Like parts of "Roadhouse Blues" and several other Doors songs, "You Make Me Real" was inspired by Morrison's girlfriend Pamela Courson. The lyrics incorporate sexual innuendo such as the line "So let me slide in your tender sunken sea." In the refrain Morrison sings "You make me real, you make me feel, like lovers feel, you make me throw away mistaken misery, make me free, love, make me free" and the song ends with Morrison loudly exclaiming "Make me free."

==Reception==
Cash Box described "You Make Me Real" as "a sampling of rowdy rock in the manner of old fashioned material but with an instrumental refinement" and as a "rousing rhythm side with flashy Morrison vocal." Billboard called it "a rousing rocker" on which the Doors "really [let] loose," saying that it is a "perfect discotheque item that's loaded with sales appeal." Record World called it "a rocking one just like old times." Nonetheless, the single release only reached No. 40 on the Cash Box Top 100 and No. 50 on the Billboard Hot 100. In Canada the song reached No. 41.

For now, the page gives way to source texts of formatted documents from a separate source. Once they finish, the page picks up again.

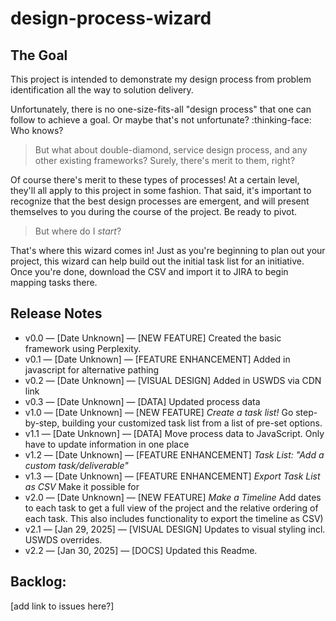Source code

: # design-process-wizard

## The Goal

This project is intended to demonstrate my design process from problem identification all the way to solution delivery. 

Unfortunately, there is no one-size-fits-all "design process" that one can follow to achieve a goal. Or maybe that's not unfortunate? :thinking-face: Who knows? 

> But what about double-diamond, service design process, and any other existing frameworks? Surely, there's merit to them, right?

Of course there's merit to these types of processes! At a certain level, they'll all apply to this project in some fashion. That said, it's important to recognize that the best design processes are emergent, and will present themselves to you during the course of the project. Be ready to pivot.

> But where do I *start*?

That's where this wizard comes in! Just as you're beginning to plan out your project, this wizard can help build out the initial task list for an initiative. Once you're done, download the CSV and import it to JIRA to begin mapping tasks there.


## Release Notes

* v0.0 — [Date Unknown] — [NEW FEATURE] Created the basic framework using Perplexity.
* v0.1 — [Date Unknown] — [FEATURE ENHANCEMENT] Added in javascript for alternative pathing
* v0.2 — [Date Unknown] — [VISUAL DESIGN] Added in USWDS via CDN link
* v0.3 — [Date Unknown] — [DATA] Updated process data
* v1.0 — [Date Unknown] — [NEW FEATURE] *Create a task list!* Go step-by-step, building your customized task list from a list of pre-set options.
* v1.1 — [Date Unknown] — [DATA] Move process data to JavaScript. Only have to update information in one place
* v1.2 — [Date Unknown] — [FEATURE ENHANCEMENT] *Task List: "Add a custom task/deliverable"* 
* v1.3 — [Date Unknown] — [FEATURE ENHANCEMENT] *Export Task List as CSV* Make it possible for
* v2.0 — [Date Unknown] — [NEW FEATURE] *Make a Timeline* Add dates to each task to get a full view of the project and the relative ordering of each task. This also includes functionality to export the timeline as CSV)
* v2.1 — [Jan 29, 2025] — [VISUAL DESIGN] Updates to visual styling incl. USWDS overrides.
* v2.2 — [Jan 30, 2025] — [DOCS] Updated this Readme.


## Backlog:
[add link to issues here?]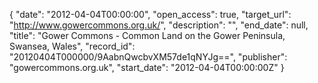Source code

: {
  "date": "2012-04-04T00:00:00", 
  "open_access": true, 
  "target_url": "http://www.gowercommons.org.uk/", 
  "description": "", 
  "end_date": null, 
  "title": "Gower Commons - Common Land on the Gower Peninsula, Swansea, Wales", 
  "record_id": "20120404T000000/9AabnQwcbvXM57de1qNYJg==", 
  "publisher": "gowercommons.org.uk", 
  "start_date": "2012-04-04T00:00:00Z"
}

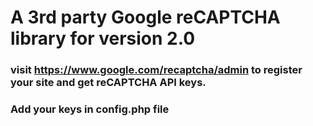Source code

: # A 3rd party Google reCAPTCHA library for version 2.0
### visit https://www.google.com/recaptcha/admin to register your site and get reCAPTCHA API keys.
### Add your keys in config.php file



   
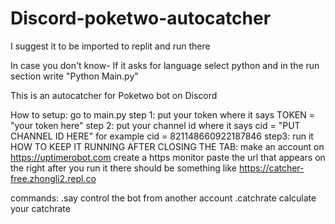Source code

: # Discord-poketwo-autocatcher
I suggest it to be imported to replit and run there 

In case you don't know- If it asks for language select python and in the run section write "Python Main.py"

This is an autocatcher for Poketwo bot on Discord

How to setup:
go to main.py
step 1: put your token where it says TOKEN = "your token here"
step 2: put your channel id where it says cid = "PUT CHANNEL ID HERE" for example cid = 821148660922187846
step3: run it
HOW TO KEEP IT RUNNING AFTER CLOSING THE TAB:
make an account on https://uptimerobot.com
create a https monitor
paste the url that appears on the right after you run it there should be something like https://catcher-free.zhongli2.repl.co

commands:
.say <message> control the bot from another account
.catchrate calculate your catchrate
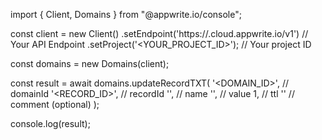 import { Client, Domains } from "@appwrite.io/console";

const client = new Client()
    .setEndpoint('https://<REGION>.cloud.appwrite.io/v1') // Your API Endpoint
    .setProject('<YOUR_PROJECT_ID>'); // Your project ID

const domains = new Domains(client);

const result = await domains.updateRecordTXT(
    '<DOMAIN_ID>', // domainId
    '<RECORD_ID>', // recordId
    '<NAME>', // name
    '<VALUE>', // value
    1, // ttl
    '<COMMENT>' // comment (optional)
);

console.log(result);
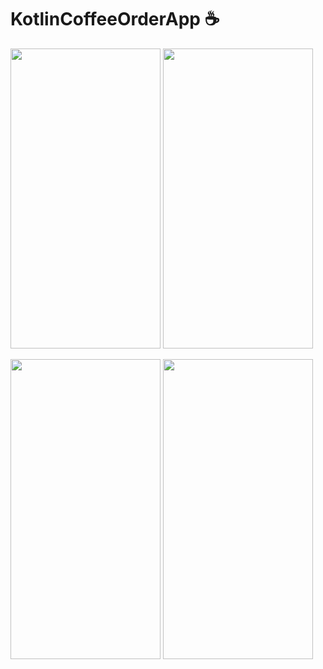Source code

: # KotlinCoffeeOrderApp ☕


<p align="left" width="100%">
  <img src="https://user-images.githubusercontent.com/73544434/163245253-04b10d9c-479d-4607-98b1-238480da4641.png" width="240" height="480" />
  <img src="https://user-images.githubusercontent.com/73544434/163245255-cc0204af-1635-4d22-b05b-d857443548c6.png" width="240" height="480" />

</p>

<p align="left" width="100%">
  <img src="https://user-images.githubusercontent.com/73544434/163245237-715d0d11-12ea-40f3-b737-10ce9d2c96c9.png" width="240" height="480" />
  <img src="https://user-images.githubusercontent.com/73544434/163245248-1ad8f60c-c081-4959-afa8-7e96b01cb7fc.png" width="240" height="480" />
</p>
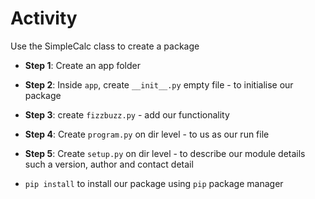 # Activity
Use the SimpleCalc class to create a package 

- **Step 1**: Create an app folder
- **Step 2**: Inside `app`, create `__init__.py` empty file - to initialise our package
- **Step 3**: create `fizzbuzz.py` - add our functionality
- **Step 4**: Create `program.py` on dir level - to us as our run file
- **Step 5**: Create `setup.py` on dir level - to describe our module details such a version, author and contact detail

- `pip install` to install our package 
using `pip` package manager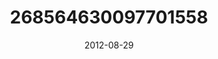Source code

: ---
title: "268564630097701558"
image: "2012-08-29 20.17.00 268564630097701558_46248401"
date: "2012-08-29"
type: "photo"
---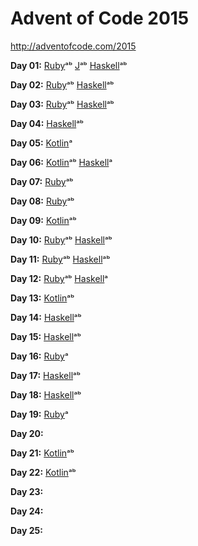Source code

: # Advent of Code 2015

http://adventofcode.com/2015

**Day 01:**
[Ruby](ruby/01.rb)ᵃᵇ
[J](j/01.ijs)ᵃᵇ
[Haskell](haskell/01.hs)ᵃᵇ

**Day 02:**
[Ruby](ruby/02.rb)ᵃᵇ
[Haskell](haskell/02.hs)ᵃᵇ

**Day 03:**
[Ruby](ruby/03.rb)ᵃᵇ
[Haskell](haskell/03.hs)ᵃᵇ

**Day 04:**
[Haskell](haskell/04.hs)ᵃᵇ

**Day 05:**
[Kotlin](kotlin/src/main/kotlin/net/daniero/day05/Day05.kt)ᵃ

**Day 06:**
[Kotlin](kotlin/src/main/kotlin/net/daniero/day06/Day06.kt)ᵃᵇ
[Haskell](haskell/06.hs)ᵃ

**Day 07:**
[Ruby](ruby/07.rb)ᵃᵇ

**Day 08:**
[Ruby](ruby/08.rb)ᵃᵇ

**Day 09:**
[Kotlin](kotlin/src/main/kotlin/net/daniero/day09/Day09.kt)ᵃᵇ

**Day 10:**
[Ruby](ruby/10.rb)ᵃᵇ
[Haskell](haskell/10.hs)ᵃᵇ

**Day 11:**
[Ruby](ruby/11.rb)ᵃᵇ
[Haskell](haskell/11.hs)ᵃᵇ

**Day 12:**
[Ruby](ruby/11.rb)ᵃᵇ
[Haskell](haskell/11.hs)ᵃ

**Day 13:**
[Kotlin](kotlin/src/main/kotlin/net/daniero/day13/Day13.k)ᵃᵇ

**Day 14:**
[Haskell](haskell/14.hs)ᵃᵇ

**Day 15:**
[Haskell](haskell/15.hs)ᵃᵇ

**Day 16:**
[Ruby](ruby/16.rb)ᵃ

**Day 17:**
[Haskell](haskell/17.hs)ᵃᵇ

**Day 18:**
[Haskell](haskell/18.hs)ᵃᵇ

**Day 19:**
[Ruby](ruby/19.rb)ᵃ

**Day 20:**

**Day 21:**
[Kotlin](kotlin/src/main/kotlin/net/daniero/day21/Day21.k)ᵃᵇ

**Day 22:**
[Kotlin](kotlin/src/main/kotlin/net/daniero/day22/Day21.k)ᵃᵇ

**Day 23:**

**Day 24:**

**Day 25:**
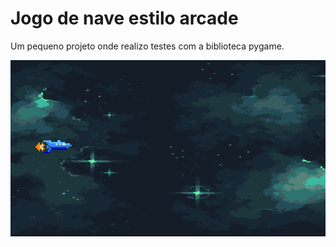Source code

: # Jogo de nave estilo arcade

Um pequeno projeto onde realizo testes com a biblioteca pygame. 

![](https://github.com/brunofoglake/jogonave/blob/main/Animação.gif)
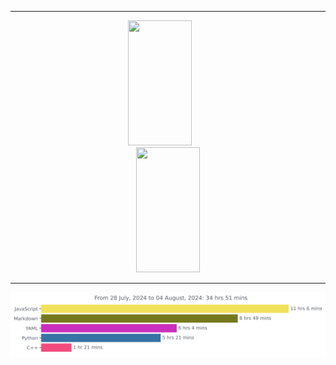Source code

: ***

<p align="center">
    <img src="https://github-readme-stats.vercel.app/api?username=JW5123&show_icons=true&theme=nightowl" style="width: 45%; height: 200px; margin-right: 5%;">
    <br>
    <img src="https://github-readme-stats.vercel.app/api/top-langs/?username=JW5123&theme=nightowl&layout=compact&langs_count=8" style="width: 45%; height: 200px;">
</p>

***

<img src="https://github.com/JW5123/JW5123/blob/main/images/stat.svg" alt="JW5123 WakaTime Activity">
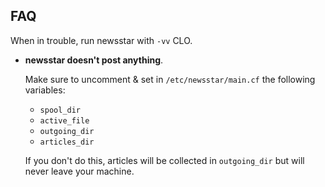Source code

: ## FAQ

When in trouble, run newsstar with `-vv` CLO.

* __newsstar doesn't post anything__.

  Make sure to uncomment & set in `/etc/newsstar/main.cf` the following
  variables:
  
  * `spool_dir`
  * `active_file`
  * `outgoing_dir`
  * `articles_dir`
  
  If you don't do this, articles will be collected in `outgoing_dir` but
  will never leave your machine.
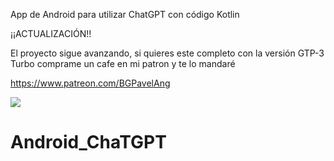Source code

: App de Android para utilizar ChatGPT con código Kotlin
 
¡¡ACTUALIZACIÓN!!

El proyecto sigue avanzando, si quieres este completo con la versión GTP-3 Turbo comprame un cafe en mi patron y te lo mandaré

https://www.patreon.com/BGPavelAng

![](https://user-images.githubusercontent.com/50802374/232262522-d1d2ab46-3fbb-4f07-8e47-4e700428420d.jpg)

# Android_ChaTGPT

AllMusic critic Thom Jurek said that the song "underscores the blues-rock motif [of Morrison Hotel], with roiling electric piano, stinging guitar vamps, and Densmore's swaggering shuffle." Chicago Tribune critic Lew Harris said that it represents "the group's contribution to the Rock Revival, if only in basic structure" and particularly praised Manzarek's "Jerry Lee Lewis piano." Robb Baker said in the Chicago Tribune that "You Make Me Real" is free-wheeling, bluesy rock ... where Jim[sic] Densmore's drums fight with Robby Krieger's old time rock and roll guitar until both suddenly stop and Manzarak's piano absolutely tinkles across the room," calling the song "really, really beautiful." The New Rolling Stone Album Guide stated that the strain of Morrison's voice lends grit to the song. Rolling Stone critic Narendra Kusnur considered it among Morrison's most underrated songs, particularly praising his vocal performance. Classic Rock critic Max Bell praised the chord breaks as being "insane".

On the other hand, music journalist Gillian G. Gaar considered "You Make Me Real" to be weaker than its B-side, "Roadhouse Blues". Tony Thompson said that is not one of the Doors' great songs and wonders why it was chosen over "Roadhouse Blues" and other Morrison Hotel tracks to be the lead single from the album.

== Personnel ==
According to Heinz Gerstenmeyer:

The Doors
- Jim Morrison – vocals
- Robby Krieger – guitar
- Ray Manzarek – Wurlitzer piano, tack piano
- John Densmore – drums

Additional musicians
- Ray Neapolitan – bass

==Other releases==
"You Make Me Real" was included on the Doors' 2003 compilation album Legacy: The Absolute Best. A live version from a 1969 show was included on the Doors' 1983 live album Alive, She Cried. An early version of the song was released on the Doors' live album London Fog 1966. The Guardian critic Dave Simpson called this version "tightly wound" and "thrillingly focused."